# [Your task]
Compute how many lines in the data below hold the word "bottom", then report that number with nothing else.

# [Data]

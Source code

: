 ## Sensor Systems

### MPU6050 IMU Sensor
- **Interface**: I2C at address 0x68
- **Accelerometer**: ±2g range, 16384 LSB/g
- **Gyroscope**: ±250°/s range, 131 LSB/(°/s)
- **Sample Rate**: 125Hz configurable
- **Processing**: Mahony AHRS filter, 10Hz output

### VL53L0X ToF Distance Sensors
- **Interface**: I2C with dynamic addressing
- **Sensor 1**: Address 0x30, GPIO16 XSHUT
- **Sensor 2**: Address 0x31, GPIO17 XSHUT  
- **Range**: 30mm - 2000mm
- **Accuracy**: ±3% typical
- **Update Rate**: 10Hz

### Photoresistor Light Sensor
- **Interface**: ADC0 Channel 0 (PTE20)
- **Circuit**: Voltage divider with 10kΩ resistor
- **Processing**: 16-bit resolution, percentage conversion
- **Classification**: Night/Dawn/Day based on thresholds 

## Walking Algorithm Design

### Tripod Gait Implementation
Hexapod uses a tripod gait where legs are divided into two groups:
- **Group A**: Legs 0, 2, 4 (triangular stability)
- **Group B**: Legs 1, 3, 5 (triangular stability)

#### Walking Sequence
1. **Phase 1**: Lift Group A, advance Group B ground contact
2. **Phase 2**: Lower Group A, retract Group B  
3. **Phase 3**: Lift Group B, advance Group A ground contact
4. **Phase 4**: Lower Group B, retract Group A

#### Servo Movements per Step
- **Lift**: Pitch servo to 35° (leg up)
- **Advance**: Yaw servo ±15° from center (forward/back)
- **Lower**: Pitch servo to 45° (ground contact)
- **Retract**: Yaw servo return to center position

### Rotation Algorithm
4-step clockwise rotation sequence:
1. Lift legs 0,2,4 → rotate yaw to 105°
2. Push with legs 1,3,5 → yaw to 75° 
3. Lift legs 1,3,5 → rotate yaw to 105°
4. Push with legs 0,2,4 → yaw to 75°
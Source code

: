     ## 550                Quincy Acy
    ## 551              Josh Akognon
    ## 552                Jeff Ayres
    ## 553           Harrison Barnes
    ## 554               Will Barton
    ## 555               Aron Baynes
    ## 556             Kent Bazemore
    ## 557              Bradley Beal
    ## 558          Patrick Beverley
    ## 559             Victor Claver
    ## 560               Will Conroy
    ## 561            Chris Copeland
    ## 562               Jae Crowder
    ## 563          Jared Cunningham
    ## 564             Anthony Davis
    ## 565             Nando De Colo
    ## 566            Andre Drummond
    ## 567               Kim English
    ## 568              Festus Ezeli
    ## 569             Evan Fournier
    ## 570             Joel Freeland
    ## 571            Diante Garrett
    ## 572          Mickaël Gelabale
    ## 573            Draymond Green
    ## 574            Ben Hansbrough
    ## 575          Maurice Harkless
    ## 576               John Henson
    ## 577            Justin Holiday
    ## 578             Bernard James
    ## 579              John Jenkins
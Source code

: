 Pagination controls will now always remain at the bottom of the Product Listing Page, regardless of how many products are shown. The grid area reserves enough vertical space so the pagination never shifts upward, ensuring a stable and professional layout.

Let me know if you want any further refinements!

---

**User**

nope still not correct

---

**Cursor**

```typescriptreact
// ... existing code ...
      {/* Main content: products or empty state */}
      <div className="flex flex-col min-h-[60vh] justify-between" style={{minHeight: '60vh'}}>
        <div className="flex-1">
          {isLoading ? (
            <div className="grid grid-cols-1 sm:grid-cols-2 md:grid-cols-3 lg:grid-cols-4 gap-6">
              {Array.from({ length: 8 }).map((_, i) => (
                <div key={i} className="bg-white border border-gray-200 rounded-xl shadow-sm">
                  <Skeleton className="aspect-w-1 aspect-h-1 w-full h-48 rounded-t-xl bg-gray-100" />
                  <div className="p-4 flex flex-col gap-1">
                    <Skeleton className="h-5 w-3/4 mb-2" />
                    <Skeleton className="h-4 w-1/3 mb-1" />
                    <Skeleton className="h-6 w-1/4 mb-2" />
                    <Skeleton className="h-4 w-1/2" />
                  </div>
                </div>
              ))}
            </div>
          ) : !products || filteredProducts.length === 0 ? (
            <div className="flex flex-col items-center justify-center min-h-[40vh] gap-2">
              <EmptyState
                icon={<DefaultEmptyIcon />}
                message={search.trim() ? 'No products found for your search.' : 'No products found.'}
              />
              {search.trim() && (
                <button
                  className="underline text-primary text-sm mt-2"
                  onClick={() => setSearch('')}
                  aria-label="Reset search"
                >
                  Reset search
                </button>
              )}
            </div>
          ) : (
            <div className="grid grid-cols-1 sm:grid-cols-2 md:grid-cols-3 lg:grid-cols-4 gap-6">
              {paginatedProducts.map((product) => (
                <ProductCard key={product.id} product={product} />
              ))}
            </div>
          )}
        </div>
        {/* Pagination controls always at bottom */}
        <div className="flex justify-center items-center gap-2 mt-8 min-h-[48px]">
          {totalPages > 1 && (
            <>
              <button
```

# [Answer to this problem]
2